▸ What the task requires:
The first line of the data below and every line after it, through the one with "util-linux doesn't contain", must be transcribed without change.

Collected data
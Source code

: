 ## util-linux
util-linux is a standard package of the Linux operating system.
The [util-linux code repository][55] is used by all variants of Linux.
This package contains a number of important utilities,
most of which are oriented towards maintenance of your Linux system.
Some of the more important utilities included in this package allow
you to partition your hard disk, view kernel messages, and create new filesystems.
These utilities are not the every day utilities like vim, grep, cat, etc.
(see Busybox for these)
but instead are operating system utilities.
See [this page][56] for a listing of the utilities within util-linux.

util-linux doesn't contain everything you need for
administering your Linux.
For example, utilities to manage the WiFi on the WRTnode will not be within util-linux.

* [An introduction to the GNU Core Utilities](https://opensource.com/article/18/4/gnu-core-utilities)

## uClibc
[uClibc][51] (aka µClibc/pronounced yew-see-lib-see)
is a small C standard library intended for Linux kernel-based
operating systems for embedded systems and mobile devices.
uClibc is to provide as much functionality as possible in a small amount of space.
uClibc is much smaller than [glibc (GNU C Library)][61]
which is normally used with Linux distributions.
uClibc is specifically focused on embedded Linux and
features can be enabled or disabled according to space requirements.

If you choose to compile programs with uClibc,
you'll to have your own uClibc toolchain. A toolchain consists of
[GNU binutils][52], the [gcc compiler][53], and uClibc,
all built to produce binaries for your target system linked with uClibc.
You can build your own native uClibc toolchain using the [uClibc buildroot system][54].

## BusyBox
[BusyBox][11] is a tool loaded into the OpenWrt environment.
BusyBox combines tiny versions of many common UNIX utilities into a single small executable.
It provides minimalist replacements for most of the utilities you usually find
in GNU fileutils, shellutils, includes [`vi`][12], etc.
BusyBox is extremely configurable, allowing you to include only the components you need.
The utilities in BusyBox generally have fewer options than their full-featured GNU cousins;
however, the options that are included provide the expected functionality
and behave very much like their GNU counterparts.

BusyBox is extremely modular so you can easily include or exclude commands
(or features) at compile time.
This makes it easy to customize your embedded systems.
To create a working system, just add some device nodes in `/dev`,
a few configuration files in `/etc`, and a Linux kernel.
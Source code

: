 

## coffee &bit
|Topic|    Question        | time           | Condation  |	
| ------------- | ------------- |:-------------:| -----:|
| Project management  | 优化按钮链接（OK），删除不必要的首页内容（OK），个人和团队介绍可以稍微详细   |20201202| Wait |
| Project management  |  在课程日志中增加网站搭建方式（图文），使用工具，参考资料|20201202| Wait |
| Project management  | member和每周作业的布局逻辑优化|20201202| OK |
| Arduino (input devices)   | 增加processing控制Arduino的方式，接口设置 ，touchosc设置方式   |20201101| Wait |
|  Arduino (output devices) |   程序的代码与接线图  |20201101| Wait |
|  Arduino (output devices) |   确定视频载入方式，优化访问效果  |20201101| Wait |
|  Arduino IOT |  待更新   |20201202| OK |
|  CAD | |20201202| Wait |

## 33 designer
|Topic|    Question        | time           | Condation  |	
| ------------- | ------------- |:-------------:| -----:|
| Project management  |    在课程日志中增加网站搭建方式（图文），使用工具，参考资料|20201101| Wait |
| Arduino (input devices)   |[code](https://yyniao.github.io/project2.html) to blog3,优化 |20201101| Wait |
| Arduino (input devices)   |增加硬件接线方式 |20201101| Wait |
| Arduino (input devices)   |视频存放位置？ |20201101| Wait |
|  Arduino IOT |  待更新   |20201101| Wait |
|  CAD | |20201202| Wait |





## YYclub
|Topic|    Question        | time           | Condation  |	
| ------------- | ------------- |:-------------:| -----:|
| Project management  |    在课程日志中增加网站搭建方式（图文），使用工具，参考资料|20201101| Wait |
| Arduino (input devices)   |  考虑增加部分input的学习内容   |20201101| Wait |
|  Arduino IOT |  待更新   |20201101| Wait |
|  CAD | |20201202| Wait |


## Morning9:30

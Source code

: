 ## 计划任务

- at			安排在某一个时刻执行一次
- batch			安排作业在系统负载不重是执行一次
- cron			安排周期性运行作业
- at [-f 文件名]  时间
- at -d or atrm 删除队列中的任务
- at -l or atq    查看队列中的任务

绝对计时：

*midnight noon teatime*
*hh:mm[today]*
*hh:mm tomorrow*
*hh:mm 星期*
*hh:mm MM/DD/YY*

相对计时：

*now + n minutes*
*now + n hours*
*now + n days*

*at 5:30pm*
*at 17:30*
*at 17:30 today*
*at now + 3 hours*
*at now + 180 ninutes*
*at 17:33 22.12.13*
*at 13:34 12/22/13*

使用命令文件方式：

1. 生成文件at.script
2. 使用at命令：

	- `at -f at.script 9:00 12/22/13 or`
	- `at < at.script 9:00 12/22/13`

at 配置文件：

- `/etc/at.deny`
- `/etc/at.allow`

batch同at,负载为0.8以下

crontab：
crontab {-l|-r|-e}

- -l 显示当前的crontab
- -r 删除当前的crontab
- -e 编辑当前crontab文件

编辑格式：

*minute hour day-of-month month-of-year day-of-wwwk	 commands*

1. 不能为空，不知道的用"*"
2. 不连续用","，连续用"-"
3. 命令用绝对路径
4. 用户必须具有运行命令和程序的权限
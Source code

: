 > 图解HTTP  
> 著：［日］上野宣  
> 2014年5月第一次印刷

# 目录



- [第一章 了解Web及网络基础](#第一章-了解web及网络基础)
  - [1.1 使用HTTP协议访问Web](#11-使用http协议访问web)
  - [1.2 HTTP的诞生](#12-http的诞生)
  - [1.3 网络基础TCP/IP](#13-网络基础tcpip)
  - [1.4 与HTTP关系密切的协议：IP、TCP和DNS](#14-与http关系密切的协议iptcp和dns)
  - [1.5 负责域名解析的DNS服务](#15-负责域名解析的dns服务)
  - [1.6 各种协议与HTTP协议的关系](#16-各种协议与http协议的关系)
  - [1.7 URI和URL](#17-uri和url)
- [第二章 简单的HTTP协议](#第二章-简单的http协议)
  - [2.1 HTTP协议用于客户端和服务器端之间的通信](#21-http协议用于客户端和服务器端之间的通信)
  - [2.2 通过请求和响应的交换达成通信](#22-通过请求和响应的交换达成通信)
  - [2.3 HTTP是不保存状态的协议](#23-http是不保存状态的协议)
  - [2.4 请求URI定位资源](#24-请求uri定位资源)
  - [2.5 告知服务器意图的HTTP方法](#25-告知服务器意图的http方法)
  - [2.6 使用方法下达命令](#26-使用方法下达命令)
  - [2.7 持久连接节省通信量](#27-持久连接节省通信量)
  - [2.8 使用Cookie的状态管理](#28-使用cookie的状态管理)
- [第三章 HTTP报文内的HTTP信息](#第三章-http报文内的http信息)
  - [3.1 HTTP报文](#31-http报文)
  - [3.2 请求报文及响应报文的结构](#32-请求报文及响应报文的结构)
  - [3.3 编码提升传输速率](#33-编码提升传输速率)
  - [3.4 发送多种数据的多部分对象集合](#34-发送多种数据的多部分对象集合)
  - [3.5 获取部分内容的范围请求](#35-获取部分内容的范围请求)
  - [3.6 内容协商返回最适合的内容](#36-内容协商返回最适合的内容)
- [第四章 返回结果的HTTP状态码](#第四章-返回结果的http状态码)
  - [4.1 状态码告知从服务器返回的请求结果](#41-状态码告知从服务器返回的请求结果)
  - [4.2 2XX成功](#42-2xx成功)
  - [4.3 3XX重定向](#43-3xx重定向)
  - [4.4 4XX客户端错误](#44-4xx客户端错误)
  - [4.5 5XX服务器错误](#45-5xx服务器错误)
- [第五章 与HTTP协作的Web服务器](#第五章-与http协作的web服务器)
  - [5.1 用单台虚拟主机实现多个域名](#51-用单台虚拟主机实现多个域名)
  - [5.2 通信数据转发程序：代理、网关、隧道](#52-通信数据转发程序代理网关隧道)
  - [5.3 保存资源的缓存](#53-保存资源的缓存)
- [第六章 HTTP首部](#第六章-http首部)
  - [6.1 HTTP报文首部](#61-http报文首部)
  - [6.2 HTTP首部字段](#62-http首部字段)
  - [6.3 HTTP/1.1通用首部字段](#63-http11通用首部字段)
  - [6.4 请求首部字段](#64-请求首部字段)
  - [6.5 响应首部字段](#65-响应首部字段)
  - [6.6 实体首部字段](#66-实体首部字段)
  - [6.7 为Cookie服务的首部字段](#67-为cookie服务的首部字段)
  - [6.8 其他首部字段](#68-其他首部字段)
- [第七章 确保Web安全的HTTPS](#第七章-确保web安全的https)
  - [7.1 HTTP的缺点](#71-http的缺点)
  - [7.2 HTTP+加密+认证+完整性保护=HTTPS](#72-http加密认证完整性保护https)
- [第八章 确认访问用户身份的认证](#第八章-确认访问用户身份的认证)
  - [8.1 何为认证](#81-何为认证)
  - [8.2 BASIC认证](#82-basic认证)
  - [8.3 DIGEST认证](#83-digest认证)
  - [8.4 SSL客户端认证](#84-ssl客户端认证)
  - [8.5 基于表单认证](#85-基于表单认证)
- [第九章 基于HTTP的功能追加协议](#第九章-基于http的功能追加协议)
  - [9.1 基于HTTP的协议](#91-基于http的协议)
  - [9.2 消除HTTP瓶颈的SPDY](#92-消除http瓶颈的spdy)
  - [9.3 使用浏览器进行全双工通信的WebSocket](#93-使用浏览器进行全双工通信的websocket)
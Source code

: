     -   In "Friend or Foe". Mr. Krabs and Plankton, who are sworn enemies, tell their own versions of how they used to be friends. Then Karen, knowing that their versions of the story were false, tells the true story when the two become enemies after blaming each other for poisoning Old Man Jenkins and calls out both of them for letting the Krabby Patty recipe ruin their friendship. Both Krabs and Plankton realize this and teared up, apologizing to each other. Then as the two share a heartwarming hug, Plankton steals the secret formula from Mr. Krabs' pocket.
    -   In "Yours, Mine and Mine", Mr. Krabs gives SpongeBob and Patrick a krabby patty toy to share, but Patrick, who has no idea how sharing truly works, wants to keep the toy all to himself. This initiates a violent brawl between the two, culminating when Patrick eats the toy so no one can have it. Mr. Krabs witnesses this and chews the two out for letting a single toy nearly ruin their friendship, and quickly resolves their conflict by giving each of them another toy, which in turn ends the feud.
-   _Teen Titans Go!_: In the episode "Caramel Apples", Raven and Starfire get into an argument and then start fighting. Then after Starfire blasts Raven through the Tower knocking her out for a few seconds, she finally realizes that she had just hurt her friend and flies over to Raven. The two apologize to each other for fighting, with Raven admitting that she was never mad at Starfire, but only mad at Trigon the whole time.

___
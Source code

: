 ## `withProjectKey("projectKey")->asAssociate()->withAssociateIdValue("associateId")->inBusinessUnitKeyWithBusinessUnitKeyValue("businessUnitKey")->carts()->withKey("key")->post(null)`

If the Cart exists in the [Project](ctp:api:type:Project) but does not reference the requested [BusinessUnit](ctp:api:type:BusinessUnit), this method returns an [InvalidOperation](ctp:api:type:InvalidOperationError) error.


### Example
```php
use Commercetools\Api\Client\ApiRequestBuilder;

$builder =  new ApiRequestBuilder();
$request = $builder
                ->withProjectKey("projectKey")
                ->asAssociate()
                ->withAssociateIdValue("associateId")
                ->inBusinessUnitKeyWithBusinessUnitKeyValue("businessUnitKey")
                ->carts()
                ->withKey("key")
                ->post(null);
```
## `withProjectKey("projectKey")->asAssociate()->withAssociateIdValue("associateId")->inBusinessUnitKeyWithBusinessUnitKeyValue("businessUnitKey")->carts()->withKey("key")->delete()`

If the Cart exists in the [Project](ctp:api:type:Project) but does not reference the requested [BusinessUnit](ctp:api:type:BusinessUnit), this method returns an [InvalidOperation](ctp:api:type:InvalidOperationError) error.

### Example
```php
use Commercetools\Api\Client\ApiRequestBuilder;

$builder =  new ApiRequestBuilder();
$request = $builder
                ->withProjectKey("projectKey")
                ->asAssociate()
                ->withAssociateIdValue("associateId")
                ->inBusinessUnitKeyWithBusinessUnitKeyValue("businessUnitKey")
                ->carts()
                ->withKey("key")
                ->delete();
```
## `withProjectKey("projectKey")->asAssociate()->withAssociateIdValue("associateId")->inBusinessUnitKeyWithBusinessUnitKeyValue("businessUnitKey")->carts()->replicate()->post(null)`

▸ The answer:
Source code

: ## util-linux
util-linux is a standard package of the Linux operating system.
The [util-linux code repository][55] is used by all variants of Linux.
This package contains a number of important utilities,
most of which are oriented towards maintenance of your Linux system.
Some of the more important utilities included in this package allow
you to partition your hard disk, view kernel messages, and create new filesystems.
These utilities are not the every day utilities like vim, grep, cat, etc.
(see Busybox for these)
but instead are operating system utilities.
See [this page][56] for a listing of the utilities within util-linux.

util-linux doesn't contain everything you need for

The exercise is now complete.